*** RECORDS TO USE ***

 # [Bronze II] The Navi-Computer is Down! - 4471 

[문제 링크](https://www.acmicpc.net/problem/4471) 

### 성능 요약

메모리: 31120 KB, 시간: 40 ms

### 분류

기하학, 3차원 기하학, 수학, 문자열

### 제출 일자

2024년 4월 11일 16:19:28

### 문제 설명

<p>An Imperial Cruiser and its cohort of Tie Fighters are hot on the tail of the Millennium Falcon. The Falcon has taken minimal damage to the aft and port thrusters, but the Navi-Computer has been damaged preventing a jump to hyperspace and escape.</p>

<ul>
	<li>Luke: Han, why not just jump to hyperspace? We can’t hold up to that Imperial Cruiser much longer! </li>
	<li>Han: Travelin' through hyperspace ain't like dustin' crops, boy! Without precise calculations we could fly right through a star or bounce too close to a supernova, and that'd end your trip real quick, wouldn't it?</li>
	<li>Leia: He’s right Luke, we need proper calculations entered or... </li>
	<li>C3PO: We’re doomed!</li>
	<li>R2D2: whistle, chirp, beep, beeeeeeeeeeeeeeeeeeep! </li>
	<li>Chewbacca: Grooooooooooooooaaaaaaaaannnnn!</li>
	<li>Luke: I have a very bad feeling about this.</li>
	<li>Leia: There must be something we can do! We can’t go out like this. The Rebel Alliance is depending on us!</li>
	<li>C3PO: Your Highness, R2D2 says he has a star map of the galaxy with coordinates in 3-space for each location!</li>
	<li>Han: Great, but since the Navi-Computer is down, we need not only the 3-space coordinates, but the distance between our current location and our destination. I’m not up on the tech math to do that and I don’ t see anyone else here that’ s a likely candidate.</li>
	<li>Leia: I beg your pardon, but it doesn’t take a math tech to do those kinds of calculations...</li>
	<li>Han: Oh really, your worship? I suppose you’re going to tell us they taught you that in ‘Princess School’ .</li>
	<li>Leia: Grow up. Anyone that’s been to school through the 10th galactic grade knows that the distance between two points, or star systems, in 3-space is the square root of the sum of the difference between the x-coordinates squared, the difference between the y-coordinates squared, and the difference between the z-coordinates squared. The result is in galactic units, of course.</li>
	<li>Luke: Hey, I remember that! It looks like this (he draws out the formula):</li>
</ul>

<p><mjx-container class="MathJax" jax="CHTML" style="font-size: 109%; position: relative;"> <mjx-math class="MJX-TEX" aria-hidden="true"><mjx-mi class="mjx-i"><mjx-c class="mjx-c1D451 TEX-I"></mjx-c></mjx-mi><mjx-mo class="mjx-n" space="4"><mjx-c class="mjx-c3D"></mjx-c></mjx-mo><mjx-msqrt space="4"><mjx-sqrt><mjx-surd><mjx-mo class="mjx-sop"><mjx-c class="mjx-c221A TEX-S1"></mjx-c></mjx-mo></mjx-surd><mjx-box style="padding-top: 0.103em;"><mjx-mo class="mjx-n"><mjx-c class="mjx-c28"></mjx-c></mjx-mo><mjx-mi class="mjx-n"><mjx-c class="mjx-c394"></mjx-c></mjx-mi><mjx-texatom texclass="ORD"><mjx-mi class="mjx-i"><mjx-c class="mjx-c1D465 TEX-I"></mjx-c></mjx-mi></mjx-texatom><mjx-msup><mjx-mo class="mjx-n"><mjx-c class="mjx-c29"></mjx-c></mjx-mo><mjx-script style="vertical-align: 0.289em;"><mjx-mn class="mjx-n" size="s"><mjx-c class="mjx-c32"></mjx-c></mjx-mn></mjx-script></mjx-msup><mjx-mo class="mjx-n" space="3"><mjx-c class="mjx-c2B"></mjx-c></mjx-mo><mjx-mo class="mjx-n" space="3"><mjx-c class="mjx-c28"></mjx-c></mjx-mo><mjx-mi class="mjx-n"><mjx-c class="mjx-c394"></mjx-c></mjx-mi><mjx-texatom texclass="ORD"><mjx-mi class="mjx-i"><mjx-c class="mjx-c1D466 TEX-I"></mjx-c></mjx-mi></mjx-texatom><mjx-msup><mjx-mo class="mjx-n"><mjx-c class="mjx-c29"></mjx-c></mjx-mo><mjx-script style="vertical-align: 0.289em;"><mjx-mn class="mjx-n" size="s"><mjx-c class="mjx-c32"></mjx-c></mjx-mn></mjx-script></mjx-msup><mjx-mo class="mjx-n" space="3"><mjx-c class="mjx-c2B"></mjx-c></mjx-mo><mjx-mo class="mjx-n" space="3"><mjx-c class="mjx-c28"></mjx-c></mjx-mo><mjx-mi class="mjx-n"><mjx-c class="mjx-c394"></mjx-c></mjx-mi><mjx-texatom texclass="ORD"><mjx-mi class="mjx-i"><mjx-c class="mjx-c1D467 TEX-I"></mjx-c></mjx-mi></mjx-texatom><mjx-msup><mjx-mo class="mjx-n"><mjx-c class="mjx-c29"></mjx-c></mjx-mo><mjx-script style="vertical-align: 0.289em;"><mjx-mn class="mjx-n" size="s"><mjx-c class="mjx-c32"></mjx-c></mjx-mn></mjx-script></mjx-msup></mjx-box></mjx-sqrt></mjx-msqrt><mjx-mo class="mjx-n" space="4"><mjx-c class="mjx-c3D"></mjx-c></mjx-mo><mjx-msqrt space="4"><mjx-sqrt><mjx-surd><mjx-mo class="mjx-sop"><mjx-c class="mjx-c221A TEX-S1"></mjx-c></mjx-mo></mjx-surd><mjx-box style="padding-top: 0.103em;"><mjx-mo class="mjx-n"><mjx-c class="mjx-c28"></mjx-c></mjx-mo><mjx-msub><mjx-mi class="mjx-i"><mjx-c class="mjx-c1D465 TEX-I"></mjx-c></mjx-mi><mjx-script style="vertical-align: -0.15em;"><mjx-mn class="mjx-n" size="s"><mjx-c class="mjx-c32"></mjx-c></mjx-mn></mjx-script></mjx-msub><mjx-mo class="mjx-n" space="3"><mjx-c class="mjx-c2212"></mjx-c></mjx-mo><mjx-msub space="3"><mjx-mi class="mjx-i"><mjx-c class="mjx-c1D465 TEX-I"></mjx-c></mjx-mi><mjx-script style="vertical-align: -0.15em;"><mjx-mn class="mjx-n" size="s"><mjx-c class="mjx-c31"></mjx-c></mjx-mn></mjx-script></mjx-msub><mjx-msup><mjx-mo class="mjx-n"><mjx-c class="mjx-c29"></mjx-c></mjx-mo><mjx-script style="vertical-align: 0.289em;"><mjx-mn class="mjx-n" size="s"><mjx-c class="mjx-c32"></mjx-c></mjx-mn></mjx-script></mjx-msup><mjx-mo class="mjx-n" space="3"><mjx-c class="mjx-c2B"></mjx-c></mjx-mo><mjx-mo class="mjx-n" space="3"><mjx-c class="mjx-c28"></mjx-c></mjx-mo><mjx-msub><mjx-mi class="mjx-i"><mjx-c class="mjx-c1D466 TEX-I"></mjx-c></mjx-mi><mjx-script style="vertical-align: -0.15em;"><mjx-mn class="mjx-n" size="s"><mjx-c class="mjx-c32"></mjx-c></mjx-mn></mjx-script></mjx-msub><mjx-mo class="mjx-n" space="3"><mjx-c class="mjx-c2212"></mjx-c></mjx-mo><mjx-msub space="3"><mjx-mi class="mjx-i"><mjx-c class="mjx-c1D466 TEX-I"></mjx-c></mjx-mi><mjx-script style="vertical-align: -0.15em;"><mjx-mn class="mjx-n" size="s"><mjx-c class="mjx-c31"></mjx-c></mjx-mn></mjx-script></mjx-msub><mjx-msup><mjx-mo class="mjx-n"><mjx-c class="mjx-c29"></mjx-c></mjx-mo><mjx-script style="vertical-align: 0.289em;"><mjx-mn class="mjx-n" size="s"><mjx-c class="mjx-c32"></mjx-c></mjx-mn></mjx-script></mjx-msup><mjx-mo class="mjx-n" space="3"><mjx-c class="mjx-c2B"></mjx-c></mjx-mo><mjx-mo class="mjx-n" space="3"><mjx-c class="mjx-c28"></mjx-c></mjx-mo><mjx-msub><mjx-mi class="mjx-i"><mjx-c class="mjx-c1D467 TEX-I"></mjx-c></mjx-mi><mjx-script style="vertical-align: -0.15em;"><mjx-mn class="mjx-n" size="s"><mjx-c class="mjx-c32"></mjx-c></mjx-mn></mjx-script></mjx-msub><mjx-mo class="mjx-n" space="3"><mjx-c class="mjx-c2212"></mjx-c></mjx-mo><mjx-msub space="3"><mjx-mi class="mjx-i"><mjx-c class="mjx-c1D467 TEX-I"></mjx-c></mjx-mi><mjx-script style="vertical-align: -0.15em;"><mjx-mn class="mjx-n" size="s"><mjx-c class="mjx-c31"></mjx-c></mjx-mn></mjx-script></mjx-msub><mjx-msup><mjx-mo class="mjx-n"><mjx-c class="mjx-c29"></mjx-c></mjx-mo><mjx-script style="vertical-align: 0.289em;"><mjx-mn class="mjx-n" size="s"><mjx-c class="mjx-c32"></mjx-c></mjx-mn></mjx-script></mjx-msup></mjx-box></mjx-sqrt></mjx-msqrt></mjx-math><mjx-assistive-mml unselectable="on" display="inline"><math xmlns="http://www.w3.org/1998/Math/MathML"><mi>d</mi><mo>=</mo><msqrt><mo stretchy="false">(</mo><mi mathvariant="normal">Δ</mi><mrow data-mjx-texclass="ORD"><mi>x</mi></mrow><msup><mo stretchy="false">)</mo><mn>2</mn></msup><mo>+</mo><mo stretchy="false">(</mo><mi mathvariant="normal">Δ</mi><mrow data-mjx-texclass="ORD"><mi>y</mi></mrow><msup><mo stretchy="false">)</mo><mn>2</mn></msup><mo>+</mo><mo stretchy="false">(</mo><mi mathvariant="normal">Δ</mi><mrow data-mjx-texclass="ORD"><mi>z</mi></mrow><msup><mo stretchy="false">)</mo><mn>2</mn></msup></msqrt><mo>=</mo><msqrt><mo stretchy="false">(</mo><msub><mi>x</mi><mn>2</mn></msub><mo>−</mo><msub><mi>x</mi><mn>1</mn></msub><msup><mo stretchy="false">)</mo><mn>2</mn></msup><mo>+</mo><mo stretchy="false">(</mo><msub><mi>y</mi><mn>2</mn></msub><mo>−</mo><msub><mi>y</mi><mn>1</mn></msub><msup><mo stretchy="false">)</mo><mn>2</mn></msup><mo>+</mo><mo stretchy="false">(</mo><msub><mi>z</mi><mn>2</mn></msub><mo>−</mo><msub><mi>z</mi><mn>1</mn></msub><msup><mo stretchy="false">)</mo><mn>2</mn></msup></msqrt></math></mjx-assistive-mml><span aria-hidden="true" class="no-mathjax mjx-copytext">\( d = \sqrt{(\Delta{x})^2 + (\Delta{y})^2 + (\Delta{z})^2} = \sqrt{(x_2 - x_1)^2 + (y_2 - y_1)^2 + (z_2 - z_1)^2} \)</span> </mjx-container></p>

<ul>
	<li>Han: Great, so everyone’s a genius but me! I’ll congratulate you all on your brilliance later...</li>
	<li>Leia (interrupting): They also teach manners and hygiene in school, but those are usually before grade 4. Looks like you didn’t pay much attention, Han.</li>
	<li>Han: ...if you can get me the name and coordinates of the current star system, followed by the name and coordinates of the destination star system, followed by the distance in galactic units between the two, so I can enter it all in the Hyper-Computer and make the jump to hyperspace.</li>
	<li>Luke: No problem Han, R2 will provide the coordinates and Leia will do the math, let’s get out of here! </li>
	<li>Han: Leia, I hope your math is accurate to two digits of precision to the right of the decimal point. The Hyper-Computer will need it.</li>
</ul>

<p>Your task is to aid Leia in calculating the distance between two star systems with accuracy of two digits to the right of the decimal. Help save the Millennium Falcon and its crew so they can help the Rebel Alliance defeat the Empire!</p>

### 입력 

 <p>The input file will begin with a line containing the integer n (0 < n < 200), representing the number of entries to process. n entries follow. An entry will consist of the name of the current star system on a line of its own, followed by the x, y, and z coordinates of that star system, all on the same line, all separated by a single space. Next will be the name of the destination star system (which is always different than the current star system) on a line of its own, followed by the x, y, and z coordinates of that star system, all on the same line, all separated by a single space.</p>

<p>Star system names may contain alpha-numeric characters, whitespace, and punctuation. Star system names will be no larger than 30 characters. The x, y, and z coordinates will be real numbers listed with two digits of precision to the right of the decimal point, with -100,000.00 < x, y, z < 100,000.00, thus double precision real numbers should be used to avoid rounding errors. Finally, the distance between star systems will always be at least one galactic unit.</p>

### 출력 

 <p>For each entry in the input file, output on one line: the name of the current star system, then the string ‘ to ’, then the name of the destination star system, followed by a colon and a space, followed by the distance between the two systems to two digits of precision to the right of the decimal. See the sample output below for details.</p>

*** End of RECORDS TO USE ***
*** RECORDS TO USE ***

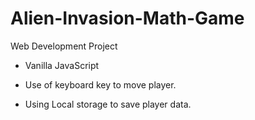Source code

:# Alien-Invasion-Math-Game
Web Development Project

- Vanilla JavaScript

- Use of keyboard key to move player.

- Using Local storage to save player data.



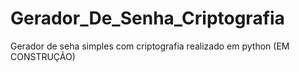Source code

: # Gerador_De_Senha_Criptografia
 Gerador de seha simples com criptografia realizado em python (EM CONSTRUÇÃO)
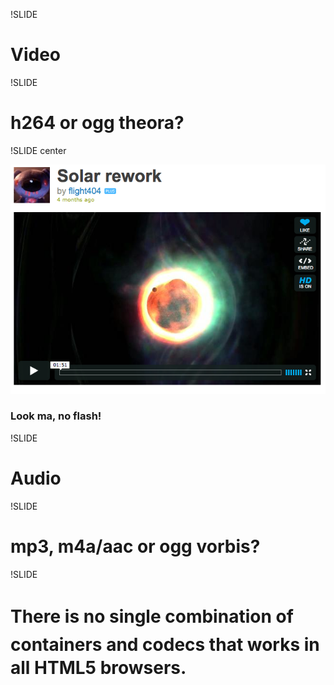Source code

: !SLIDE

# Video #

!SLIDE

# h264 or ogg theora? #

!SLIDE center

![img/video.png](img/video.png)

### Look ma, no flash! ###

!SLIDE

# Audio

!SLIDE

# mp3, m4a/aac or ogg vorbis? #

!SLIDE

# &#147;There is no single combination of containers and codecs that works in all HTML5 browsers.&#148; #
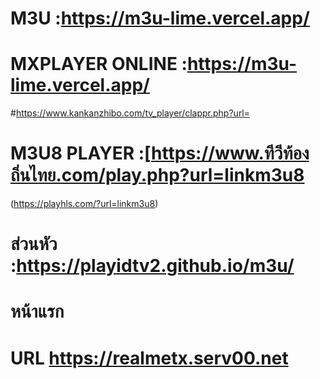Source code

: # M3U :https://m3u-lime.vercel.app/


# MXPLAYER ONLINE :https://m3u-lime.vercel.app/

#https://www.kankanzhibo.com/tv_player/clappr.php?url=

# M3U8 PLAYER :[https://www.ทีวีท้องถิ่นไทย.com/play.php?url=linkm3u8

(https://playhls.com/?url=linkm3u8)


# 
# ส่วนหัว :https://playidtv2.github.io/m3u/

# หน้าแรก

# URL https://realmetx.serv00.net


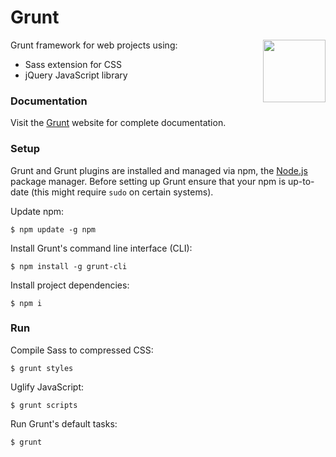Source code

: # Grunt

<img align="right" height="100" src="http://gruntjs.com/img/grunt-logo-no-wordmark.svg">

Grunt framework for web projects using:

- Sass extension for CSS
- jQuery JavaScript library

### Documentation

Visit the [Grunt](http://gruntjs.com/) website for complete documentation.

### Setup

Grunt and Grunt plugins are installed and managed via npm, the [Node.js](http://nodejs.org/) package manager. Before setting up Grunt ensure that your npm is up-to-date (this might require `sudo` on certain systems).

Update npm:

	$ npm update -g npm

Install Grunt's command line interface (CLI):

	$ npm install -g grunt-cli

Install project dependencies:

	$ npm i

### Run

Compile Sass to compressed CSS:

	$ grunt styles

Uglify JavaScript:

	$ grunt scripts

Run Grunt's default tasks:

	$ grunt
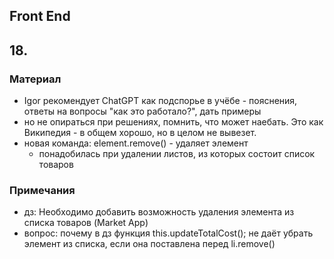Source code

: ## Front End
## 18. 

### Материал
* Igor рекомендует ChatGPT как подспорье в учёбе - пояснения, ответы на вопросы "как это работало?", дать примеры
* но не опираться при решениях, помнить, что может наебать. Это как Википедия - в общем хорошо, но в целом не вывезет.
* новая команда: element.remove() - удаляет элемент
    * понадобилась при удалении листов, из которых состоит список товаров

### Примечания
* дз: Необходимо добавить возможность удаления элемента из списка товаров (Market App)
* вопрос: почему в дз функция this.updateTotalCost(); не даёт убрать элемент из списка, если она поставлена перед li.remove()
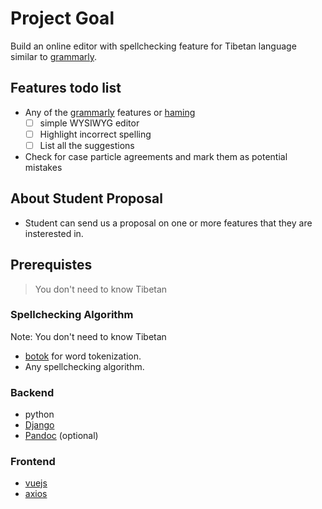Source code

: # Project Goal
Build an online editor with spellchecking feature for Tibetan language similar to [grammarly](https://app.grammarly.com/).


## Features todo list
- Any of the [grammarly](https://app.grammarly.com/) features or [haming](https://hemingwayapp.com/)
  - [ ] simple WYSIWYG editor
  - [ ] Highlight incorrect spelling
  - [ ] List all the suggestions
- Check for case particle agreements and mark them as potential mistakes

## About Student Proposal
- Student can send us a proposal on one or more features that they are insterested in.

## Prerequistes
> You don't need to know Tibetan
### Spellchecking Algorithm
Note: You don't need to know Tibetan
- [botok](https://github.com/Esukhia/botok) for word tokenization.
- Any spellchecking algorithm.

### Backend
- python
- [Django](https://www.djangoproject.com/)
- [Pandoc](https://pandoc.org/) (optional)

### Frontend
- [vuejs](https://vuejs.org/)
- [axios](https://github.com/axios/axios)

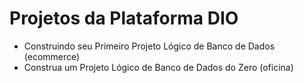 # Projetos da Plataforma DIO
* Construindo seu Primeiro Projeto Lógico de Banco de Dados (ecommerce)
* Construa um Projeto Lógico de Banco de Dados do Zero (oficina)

*** End of RECORDS TO USE ***

TASK INSTRUCTIONS:
Above are the records. Print exactly, and only, the lines from the line with "# [Bronze II]" to the line with "<li>Chewbacca: Grooooooooooooooaaaaaaaaannnnn!</li>", both inclusive.

OUTPUT BELOW:
 # [Bronze II] The Navi-Computer is Down! - 4471 

[문제 링크](https://www.acmicpc.net/problem/4471) 

### 성능 요약

메모리: 31120 KB, 시간: 40 ms

### 분류

기하학, 3차원 기하학, 수학, 문자열

### 제출 일자

2024년 4월 11일 16:19:28

### 문제 설명

<p>An Imperial Cruiser and its cohort of Tie Fighters are hot on the tail of the Millennium Falcon. The Falcon has taken minimal damage to the aft and port thrusters, but the Navi-Computer has been damaged preventing a jump to hyperspace and escape.</p>

<ul>
	<li>Luke: Han, why not just jump to hyperspace? We can’t hold up to that Imperial Cruiser much longer! </li>
	<li>Han: Travelin' through hyperspace ain't like dustin' crops, boy! Without precise calculations we could fly right through a star or bounce too close to a supernova, and that'd end your trip real quick, wouldn't it?</li>
	<li>Leia: He’s right Luke, we need proper calculations entered or... </li>
	<li>C3PO: We’re doomed!</li>
	<li>R2D2: whistle, chirp, beep, beeeeeeeeeeeeeeeeeeep! </li>
	<li>Chewbacca: Grooooooooooooooaaaaaaaaannnnn!</li>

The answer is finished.